By E Chamberlain MD, San Diego ~

Christians love to say,
"All have sinned and fall short of the glory of god."

But, verily, verily and really and seriously, could man ever have been anything but short of the glory of god, sin or no sin? Was Adam, before the apple rotted him to the core, ever equal to the glory of god?

Nope, Adam was already built short of the glory of god. Otherwise-- and this part makes more sense to me-- the christian god must not be much of a god.

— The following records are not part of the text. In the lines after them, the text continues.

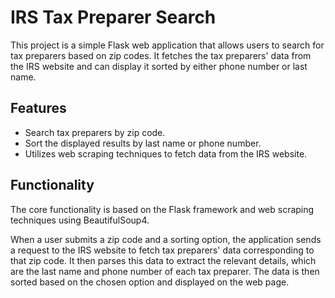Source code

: # IRS Tax Preparer Search

This project is a simple Flask web application that allows users to search for tax preparers based on zip codes. It fetches the tax preparers' data from the IRS website and can display it sorted by either phone number or last name.

## Features

- Search tax preparers by zip code.
- Sort the displayed results by last name or phone number.
- Utilizes web scraping techniques to fetch data from the IRS website.

## Functionality

The core functionality is based on the Flask framework and web scraping techniques using BeautifulSoup4.

When a user submits a zip code and a sorting option, the application sends a request to the IRS website to fetch tax preparers' data corresponding to that zip code. It then parses this data to extract the relevant details, which are the last name and phone number of each tax preparer. The data is then sorted based on the chosen option and displayed on the web page.


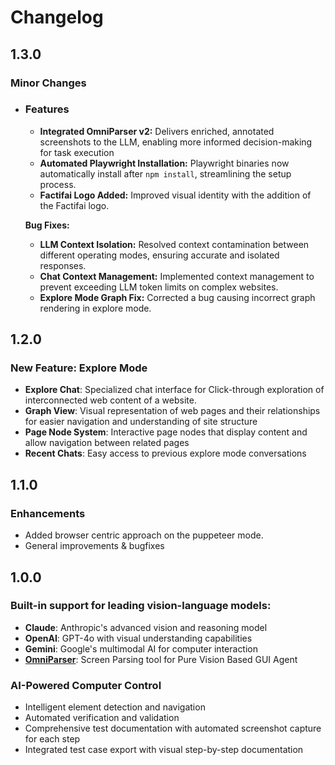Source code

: # Changelog

## 1.3.0

### Minor Changes

- ### Features

  - **Integrated OmniParser v2:** Delivers enriched, annotated screenshots to the LLM, enabling more informed decision-making for task execution
  - **Automated Playwright Installation:** Playwright binaries now automatically install after `npm install`, streamlining the setup process.
  - **Factifai Logo Added:** Improved visual identity with the addition of the Factifai logo.

  **Bug Fixes:**

  - **LLM Context Isolation:** Resolved context contamination between different operating modes, ensuring accurate and isolated responses.
  - **Chat Context Management:** Implemented context management to prevent exceeding LLM token limits on complex websites.
  - **Explore Mode Graph Fix:** Corrected a bug causing incorrect graph rendering in explore mode.

## 1.2.0

### New Feature: Explore Mode

- **Explore Chat**: Specialized chat interface for Click-through exploration of interconnected web content of a website.
- **Graph View**: Visual representation of web pages and their relationships for easier navigation and understanding of site structure
- **Page Node System**: Interactive page nodes that display content and allow navigation between related pages
- **Recent Chats**: Easy access to previous explore mode conversations

## 1.1.0

### Enhancements

- Added browser centric approach on the puppeteer mode.
- General improvements & bugfixes

## 1.0.0

### Built-in support for leading vision-language models:

- **Claude**: Anthropic's advanced vision and reasoning model
- **OpenAI**: GPT-4o with visual understanding capabilities
- **Gemini**: Google's multimodal AI for computer interaction
- **[OmniParser](https://github.com/microsoft/OmniParser)**: Screen Parsing tool for Pure Vision Based GUI Agent

### AI-Powered Computer Control

- Intelligent element detection and navigation
- Automated verification and validation
- Comprehensive test documentation with automated screenshot capture for each step
- Integrated test case export with visual step-by-step documentation
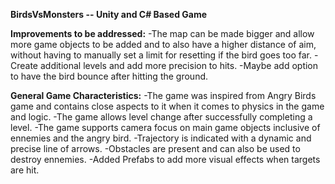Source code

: **BirdsVsMonsters -- Unity and C# Based Game**

**Improvements to be addressed:**
-The map can be made bigger and allow more game objects to be added and to also have a higher distance of aim, without having to manually set a limit for resetting
if the bird goes too far.
-Create additional levels and add more precision to hits.
-Maybe add option to have the bird bounce after hitting the ground.

**General Game Characteristics:**
-The game was inspired from Angry Birds game and contains close aspects to it when it comes to physics in the game and logic.
-The game allows level change after successfully completing a level.
-The game supports camera focus on main game objects inclusive of ennemies and the angry bird.
-Trajectory is indicated with a dynamic and precise line of arrows.
-Obstacles are present and can also be used to destroy ennemies.
-Added Prefabs to add more visual effects when targets are hit.

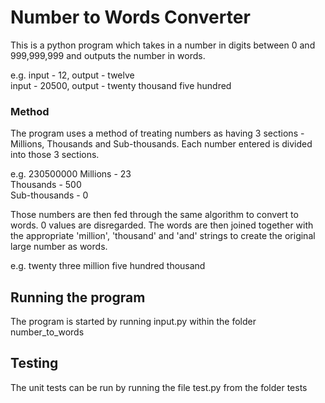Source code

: # Number to Words Converter

This is a python program which takes in a number in digits between 0 and 999,999,999 and outputs the number in words.

e.g. input - 12, output - twelve  
input - 20500, output - twenty thousand five hundred

### Method

The program uses a method of treating numbers as having 3 sections - Millions,
Thousands and Sub-thousands. Each number entered is divided into those 3 sections.

e.g. 230500000
Millions - 23  
Thousands - 500  
Sub-thousands - 0

Those numbers are then fed through the same algorithm to convert to words. 0 
values are disregarded. The words are then joined together with the appropriate 
'million', 'thousand' and 'and' strings to create the original large number as 
words.

e.g. twenty three million five hundred thousand

## Running the program

The program is started by running input.py within the folder number_to_words

## Testing

The unit tests can be run by running the file test.py from the folder tests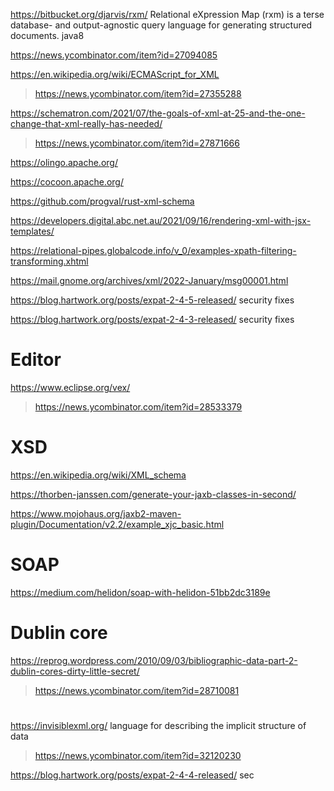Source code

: https://bitbucket.org/djarvis/rxm/ Relational eXpression Map (rxm) is a terse database- and output-agnostic query language for generating structured documents. java8

https://news.ycombinator.com/item?id=27094085

https://en.wikipedia.org/wiki/ECMAScript_for_XML
> https://news.ycombinator.com/item?id=27355288

https://schematron.com/2021/07/the-goals-of-xml-at-25-and-the-one-change-that-xml-really-has-needed/
> https://news.ycombinator.com/item?id=27871666

https://olingo.apache.org/

https://cocoon.apache.org/

https://github.com/progval/rust-xml-schema

https://developers.digital.abc.net.au/2021/09/16/rendering-xml-with-jsx-templates/

https://relational-pipes.globalcode.info/v_0/examples-xpath-filtering-transforming.xhtml

https://mail.gnome.org/archives/xml/2022-January/msg00001.html

https://blog.hartwork.org/posts/expat-2-4-5-released/ security fixes

https://blog.hartwork.org/posts/expat-2-4-3-released/ security fixes

# Editor
https://www.eclipse.org/vex/
> https://news.ycombinator.com/item?id=28533379

# XSD
https://en.wikipedia.org/wiki/XML_schema

https://thorben-janssen.com/generate-your-jaxb-classes-in-second/

https://www.mojohaus.org/jaxb2-maven-plugin/Documentation/v2.2/example_xjc_basic.html

# SOAP
https://medium.com/helidon/soap-with-helidon-51bb2dc3189e

# Dublin core
https://reprog.wordpress.com/2010/09/03/bibliographic-data-part-2-dublin-cores-dirty-little-secret/
> https://news.ycombinator.com/item?id=28710081
 
#
https://invisiblexml.org/ language for describing the implicit structure of data
> https://news.ycombinator.com/item?id=32120230

https://blog.hartwork.org/posts/expat-2-4-4-released/ sec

But, besides that, how could any christian ever even say that I've ever sinned? What if I just say, "Nope. Not me. I haven't." Does the christian know me? What sin exactly does he know that I've committed? Or does he simply think that I must've sinned because it's impossible not to? But if it's impossible not to, then is it also my fault because I breathe, because it's impossible not to?

I won't hold my breath for the answer, because, yeah, yeah, I've already heard it--
"Oh, foolish man, who are you to question god?"
Oh, but I'm not-- I'm questioning someone who dares to think for a second that he speaks for god.

Okay, I'll grant him, for the sake of argument-- so I can trick him into thinking with his own thoughts-- that I've sinned because I don't live up to the highest ideal, to love my neighbor as myself. I, for one, don't believe in the commandment to "love my neighbor as myself." Because I don't believe in the impossible. And that's one million percent impossible. For anyone, ever. (I do believe in "random acts of kindness.")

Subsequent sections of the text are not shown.